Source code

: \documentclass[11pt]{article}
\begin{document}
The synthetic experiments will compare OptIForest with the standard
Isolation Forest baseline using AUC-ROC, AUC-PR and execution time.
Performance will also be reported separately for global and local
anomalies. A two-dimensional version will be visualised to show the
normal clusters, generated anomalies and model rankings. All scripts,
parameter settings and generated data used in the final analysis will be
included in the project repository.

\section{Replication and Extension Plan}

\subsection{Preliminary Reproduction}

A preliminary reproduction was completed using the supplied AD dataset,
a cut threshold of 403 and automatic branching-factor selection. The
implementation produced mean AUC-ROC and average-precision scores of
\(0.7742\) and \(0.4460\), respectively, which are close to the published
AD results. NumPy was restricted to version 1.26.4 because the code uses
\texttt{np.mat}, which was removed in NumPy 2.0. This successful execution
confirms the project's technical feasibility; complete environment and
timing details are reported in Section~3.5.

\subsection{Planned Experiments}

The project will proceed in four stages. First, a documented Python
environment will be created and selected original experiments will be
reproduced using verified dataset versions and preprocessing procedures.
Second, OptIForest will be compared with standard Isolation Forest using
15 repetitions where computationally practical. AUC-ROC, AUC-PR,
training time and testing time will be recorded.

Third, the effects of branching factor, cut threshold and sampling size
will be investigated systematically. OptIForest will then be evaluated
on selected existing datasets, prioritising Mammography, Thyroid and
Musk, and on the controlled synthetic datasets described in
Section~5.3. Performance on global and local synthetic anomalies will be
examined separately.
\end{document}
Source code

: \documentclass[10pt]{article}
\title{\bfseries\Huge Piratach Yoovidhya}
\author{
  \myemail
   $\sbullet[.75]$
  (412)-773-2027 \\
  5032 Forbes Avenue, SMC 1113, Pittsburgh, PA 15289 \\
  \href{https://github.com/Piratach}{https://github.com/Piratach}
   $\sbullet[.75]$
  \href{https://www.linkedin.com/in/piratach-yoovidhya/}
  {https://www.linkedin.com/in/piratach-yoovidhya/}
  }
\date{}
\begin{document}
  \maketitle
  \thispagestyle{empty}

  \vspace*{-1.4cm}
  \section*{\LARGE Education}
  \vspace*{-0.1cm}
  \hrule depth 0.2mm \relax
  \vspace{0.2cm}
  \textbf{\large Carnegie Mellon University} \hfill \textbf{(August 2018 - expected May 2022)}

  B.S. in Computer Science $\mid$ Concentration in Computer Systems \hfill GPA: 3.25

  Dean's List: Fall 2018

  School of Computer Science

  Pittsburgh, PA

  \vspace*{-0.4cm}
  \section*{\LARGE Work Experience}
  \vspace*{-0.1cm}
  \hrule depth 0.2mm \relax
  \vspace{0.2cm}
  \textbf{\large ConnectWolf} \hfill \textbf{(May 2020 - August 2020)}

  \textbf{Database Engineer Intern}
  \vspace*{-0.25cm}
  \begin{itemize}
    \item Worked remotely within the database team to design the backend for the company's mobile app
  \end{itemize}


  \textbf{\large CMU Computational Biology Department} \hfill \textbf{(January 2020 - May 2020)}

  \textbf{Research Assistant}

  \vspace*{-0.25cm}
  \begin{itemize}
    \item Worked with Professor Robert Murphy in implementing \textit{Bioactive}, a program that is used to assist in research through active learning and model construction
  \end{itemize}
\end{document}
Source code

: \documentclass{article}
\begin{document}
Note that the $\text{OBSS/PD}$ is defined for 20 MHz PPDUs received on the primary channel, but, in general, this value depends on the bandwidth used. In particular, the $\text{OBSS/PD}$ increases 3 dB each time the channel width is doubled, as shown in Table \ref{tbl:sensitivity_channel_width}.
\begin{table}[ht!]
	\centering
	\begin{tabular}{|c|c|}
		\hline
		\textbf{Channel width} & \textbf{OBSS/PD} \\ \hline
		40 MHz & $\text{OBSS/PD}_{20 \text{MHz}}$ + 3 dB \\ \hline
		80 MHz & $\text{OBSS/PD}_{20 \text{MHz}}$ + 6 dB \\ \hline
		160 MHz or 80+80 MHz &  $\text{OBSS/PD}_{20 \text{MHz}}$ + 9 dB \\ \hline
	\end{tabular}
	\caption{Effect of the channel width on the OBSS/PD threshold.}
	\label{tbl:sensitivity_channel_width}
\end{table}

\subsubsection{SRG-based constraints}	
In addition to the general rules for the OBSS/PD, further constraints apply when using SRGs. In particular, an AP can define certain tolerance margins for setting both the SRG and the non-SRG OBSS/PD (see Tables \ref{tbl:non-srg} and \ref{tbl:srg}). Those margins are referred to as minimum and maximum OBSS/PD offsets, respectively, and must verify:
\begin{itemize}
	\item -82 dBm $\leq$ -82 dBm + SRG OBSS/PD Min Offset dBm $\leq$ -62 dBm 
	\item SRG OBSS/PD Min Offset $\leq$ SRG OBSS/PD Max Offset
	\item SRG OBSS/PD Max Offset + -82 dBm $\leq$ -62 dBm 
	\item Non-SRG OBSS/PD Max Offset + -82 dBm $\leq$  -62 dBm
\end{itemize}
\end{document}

---

■ **TASK ITEM**: Word for word, restate the lines of the listing above starting at the line with "implementation produced mean" and ending at the line with "The project will", and nothing outside them.

■ **SOLUTION BELOW**:
implementation produced mean AUC-ROC and average-precision scores of
\(0.7742\) and \(0.4460\), respectively, which are close to the published
AD results. NumPy was restricted to version 1.26.4 because the code uses
\texttt{np.mat}, which was removed in NumPy 2.0. This successful execution
confirms the project's technical feasibility; complete environment and
timing details are reported in Section~3.5.

\subsection{Planned Experiments}

The project will proceed in four stages. First, a documented Python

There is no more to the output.